With increasing southerly flow today through multiple lower levels of the atmosphere into the mid-levels and increasing moisture as well , coupled with a stacked south to southwest flow surface and above, the east coast sea breeze will not make nearly as much inland progression today north of around Vero Beach. 

It is possible that activity could even go up sometime after 2 pm very close to the coast in preferred locations (namely, near Lake Okeechobee and North Merritt Island) but the bigger event for today will be when the west coast sea breeze makes it's meeting with the east coast sea breeze later in the day.

Temperatures aloft are not all that cold, nor are winds strong and with less likelihood of any 'dry layers' aloft, the risk of 'severe category wind gusts' decreases.

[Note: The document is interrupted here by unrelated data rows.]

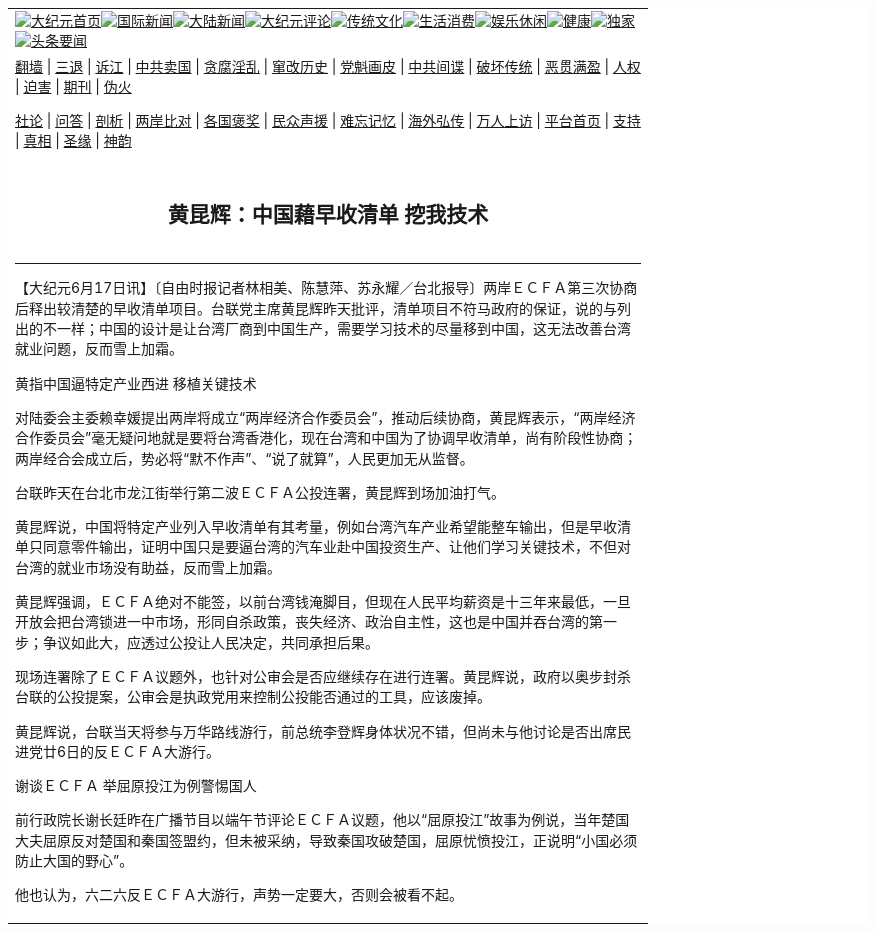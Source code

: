 <a name="1" id="1" target="_blank"></a><span id="1"></span>
<table align=center border="0"><tr><td colspan="2" VALIGN=TOP><a href="https://github.com/crilnv3708/djy/blob/master/gb/nf1351518.md#1"><img src="https://raw.githubusercontent.com/crilnv3708/www/master/t/djy/1.jpg" title="大纪元首页" alt="大纪元首页"></a><a href="https://github.com/crilnv3708/djy/blob/master/gb/n24hr.md#1"><img src="https://raw.githubusercontent.com/crilnv3708/www/master/t/djy/3.jpg" title="国际新闻" alt="国际新闻"></a><a href="https://github.com/crilnv3708/djy/blob/master/gb/nsc413.md#1"><img src="https://raw.githubusercontent.com/crilnv3708/www/master/t/djy/4.jpg" title="大陆新闻" alt="大陆新闻"></a><a href="https://github.com/crilnv3708/djy/blob/master/gb/news392.md#1"><img src="https://raw.githubusercontent.com/crilnv3708/www/master/t/djy/5.jpg" title="大纪元评论" alt="大纪元评论"></a><a href="https://github.com/crilnv3708/djy/blob/master/gb/news2007.md#1"><img src="https://raw.githubusercontent.com/crilnv3708/www/master/t/djy/6.jpg" title="传统文化" alt="传统文化"></a><a href="https://github.com/crilnv3708/djy/blob/master/gb/news2008.md#1"><img src="https://raw.githubusercontent.com/crilnv3708/www/master/t/djy/7.jpg" title="生活消费" alt="生活消费"></a><a href="https://github.com/crilnv3708/djy/blob/master/gb/ncyule.md#1"><img src="https://raw.githubusercontent.com/crilnv3708/www/master/t/djy/8.jpg" title="娱乐休闲" alt="娱乐休闲"></a><a href="https://github.com/crilnv3708/djy/blob/master/gb/nsc1002.md#1"><img src="https://raw.githubusercontent.com/crilnv3708/www/master/t/djy/9.jpg" title="健康" alt="健康"></a><a href="https://github.com/crilnv3708/djy/blob/master/gb/nf6092.md#1"><img src="https://raw.githubusercontent.com/crilnv3708/www/master/t/djy/10a.jpg" title="独家" alt="独家"></a><a href="https://github.com/crilnv3708/djy/blob/master/gb/nf4514.md#1"><img src="https://raw.githubusercontent.com/crilnv3708/www/master/t/djy/12a.jpg" title="头条要闻" alt="头条要闻"></a></td></tr>
<tr><td colspan="2" VALIGN=TOP><a target="_blank" href="https://github.com/crilnv3708/www/blob/master/README.md?zsrh#1">翻墙</a> | <a target="_blank" href="https://github.com/crilnv3708/djy/blob/master/gb/nf5657.md#1">三退</a> | <a target="_blank" href="https://github.com/crilnv3708/djy/blob/master/gb/nf6124.md#1">诉江</a> | <a target="_blank" href="https://github.com/crilnv3708/djy/blob/master/gb/nf1176117.md#1">中共卖国</a> | <a target="_blank" href="https://github.com/crilnv3708/djy/blob/master/gb/nf5773.md#1">贪腐淫乱</a> | <a target="_blank" href="https://github.com/crilnv3708/djy/blob/master/gb/nf1176115.md#1">窜改历史</a> | <a target="_blank" href="https://github.com/crilnv3708/djy/blob/master/gb/nf1176107.md#1">党魁画皮</a> | <a target="_blank" href="https://github.com/crilnv3708/djy/blob/master/gb/nf1320400.md#1">中共间谍</a> | <a target="_blank" href="https://github.com/crilnv3708/djy/blob/master/gb/nf1176114.md#1">破坏传统</a> | <a target="_blank" href="https://github.com/crilnv3708/ntdtv/blob/master/gb/prog447_1.md#1">恶贯满盈</a> | <a target="_blank" href="https://github.com/crilnv3708/djy/blob/master/gb/ncid278.md#1">人权</a> | <a target="_blank" href="https://github.com/crilnv3708/djy/blob/master/gb/nf1176111.md#1">迫害</a> | <a target="_blank" href="https://gitlab.com/szzdlab/mh-qikan/blob/master/README.md#1">期刊</a> | <a target="_blank" href="https://github.com/crilnv3708/djy/blob/master/gb/nf5562.md#1">伪火</a></p><p><a target="_blank" href="https://github.com/crilnv3708/djy/blob/master/gb/9p.md#1">社论</a> | <a target="_blank" href="https://github.com/crilnv3708/djy/blob/master/gb/nf4378.md#1">问答</a> | <a target="_blank" href="https://github.com/crilnv3708/djy/blob/master/gb/nf5792.md#1">剖析</a> | <a target="_blank" href="https://github.com/crilnv3708/djy/blob/master/gb/nf5735.md#1">两岸比对</a> | <a target="_blank" href="https://github.com/crilnv3708/djy/blob/master/gb/nf6119.md#1">各国褒奖</a> | <a target="_blank" href="https://github.com/crilnv3708/djy/blob/master/gb/nf6120.md#1">民众声援</a> | <a target="_blank" href="https://github.com/crilnv3708/djy/blob/master/gb/nf1188594.md#1">难忘记忆</a> | <a target="_blank" href="https://github.com/crilnv3708/djy/blob/master/gb/nf3180.md#1">海外弘传</a> | <a target="_blank" href="https://github.com/crilnv3708/djy/blob/master/gb/nf5410.md#1">万人上访</a> | <a target="_blank" href="https://github.com/crilnv3708/www/blob/master/README.md?zsrh#1">平台首页</a> | <a target="_blank" href="https://github.com/crilnv3708/djy/blob/master/gb/nf4386.md#1">支持</a> | <a target="_blank" href="https://github.com/crilnv3708/djy/blob/master/gb/nf4389.md#1">真相</a> | <a target="_blank" href="https://github.com/crilnv3708/djy/blob/master/gb/nf5790.md#1">圣缘</a> | <a target="_blank" href="https://github.com/crilnv3708/djy/blob/master/gb/nf4786.md#1">神韵</a></td></tr>
<tr><td VALIGN=TOP width="626"><h2 align=center>黄昆辉：中国藉早收清单 挖我技术</h2>

<h6></h6>
<hr>
<p>【大纪元6月17日讯】〔自由时报记者林相美、陈慧萍、苏永耀／台北报导〕两岸ＥＣＦＡ第三次协商后释出较清楚的早收清单项目。台联党主席黄昆辉昨天批评，清单项目不符马政府的保证，说的与列出的不一样；中国的设计是让台湾厂商到中国生产，需要学习技术的尽量移到中国，这无法改善台湾就业问题，反而雪上加霜。</p>
<p>黄指中国逼特定产业西进 移植关键技术</p>
<p>对陆委会主委赖幸媛提出两岸将成立“两岸经济合作委员会”，推动后续协商，黄昆辉表示，“两岸经济合作委员会”毫无疑问地就是要将台湾香港化，现在台湾和中国为了协调早收清单，尚有阶段性协商；两岸经合会成立后，势必将“默不作声”、“说了就算”，人民更加无从监督。</p>
<p>台联昨天在台北市龙江街举行第二波ＥＣＦＡ公投连署，黄昆辉到场加油打气。</p>
<p>黄昆辉说，中国将特定产业列入早收清单有其考量，例如台湾汽车产业希望能整车输出，但是早收清单只同意零件输出，证明中国只是要逼台湾的汽车业赴中国投资生产、让他们学习关键技术，不但对台湾的就业市场没有助益，反而雪上加霜。</p>
<p>黄昆辉强调，ＥＣＦＡ绝对不能签，以前台湾钱淹脚目，但现在人民平均薪资是十三年来最低，一旦开放会把台湾锁进一中市场，形同自杀政策，丧失经济、政治自主性，这也是中国并吞台湾的第一步；争议如此大，应透过公投让人民决定，共同承担后果。</p>
<p>现场连署除了ＥＣＦＡ议题外，也针对公审会是否应继续存在进行连署。黄昆辉说，政府以奥步封杀台联的公投提案，公审会是执政党用来控制公投能否通过的工具，应该废掉。</p>
<p>黄昆辉说，台联当天将参与万华路线游行，前总统李登辉身体状况不错，但尚未与他讨论是否出席民进党廿6日的反ＥＣＦＡ大游行。</p>
<p>谢谈ＥＣＦＡ 举屈原投江为例警惕国人 </p>
<p>前行政院长谢长廷昨在广播节目以端午节评论ＥＣＦＡ议题，他以“屈原投江”故事为例说，当年楚国大夫屈原反对楚国和秦国签盟约，但未被采纳，导致秦国攻破楚国，屈原忧愤投江，正说明“小国必须防止大国的野心”。</p>
<p>他也认为，六二六反ＥＣＦＡ大游行，声势一定要大，否则会被看不起。</p>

The bigger story I suspect between today well into next weekend will be 'sum total rainfall totals', possibly exceeding 5 Inches 'somewhere' in the state, possibly near the Nature Coast (the Big Bend area), but other areas could get larger totals on days like today when storm forward motion will be slow and erratic.

FRIDAY: So far, not much change from today is forecast. Granted, chances are each and every day from here on out will have it's own 'flavor' and/or 'type'  and how storms/showers evolve one day might well be dependent  upon boundaries laid out from previous day's activity as well. 

There is a bit more of a shift though come the weekend.

WEEKEND-MONDAY: The upper level features are advertised to make their closest pass to the Peninsula.

The GFS is consistent in lowering upper level temperatures and increasing mid-level winds. 

This could result in deeper convection, higher rainfall totals in a short amount of time, and stronger wind gusts; on the other hand, it can also mean but early initiation and quick motion off the east coast and residual cloud cover the remainder of the day. 

How things will evolve ultimately is up to how the 'cards fall' at this point. 
All in all, many will see much needed rainfall.

More to come in detail concerning the weekend time frame through Monday in future posts. Could be interesting.

NEXT WEEK: Continued variations to what by then will be 'the same old theme, different day'.

The mid-upper level features are forecast to abandon the Southeast states and lift north and east after Monday and/or Tuesday, but Southwest Flow aloft continues until at least Thursday. After that point, the Atlantic Ridge axis attempts to re-assert it's position across either South Central or Central Florida.  

It won't be all 'wet ' though. The GFS is showing that there is a chance at least parts of the state might  be 'dry slotted' perhaps on Sunday or Monday, so time will tell. If we are 'dry slotted' that means there would be specific areas that nearly to most definitely would not see rain that day.

The next issue, however, is whether a tropical entity (if nothing more than organized moisture) will have manifested near the Yucatan awaiting on the wings to be advected northward toward the Panhandle and in part, the peninsula as well come later next week.

This is too far out in time to be of concern at this point. 

Yesterday, the GFS had abandoned the notion that a potentially 'Named System' could impact the Western Panhandle, but then it brought it back again in a later run. 

 What will be seeing come 8 days from now (as one ought expect would be the case) is where else? Up in the air.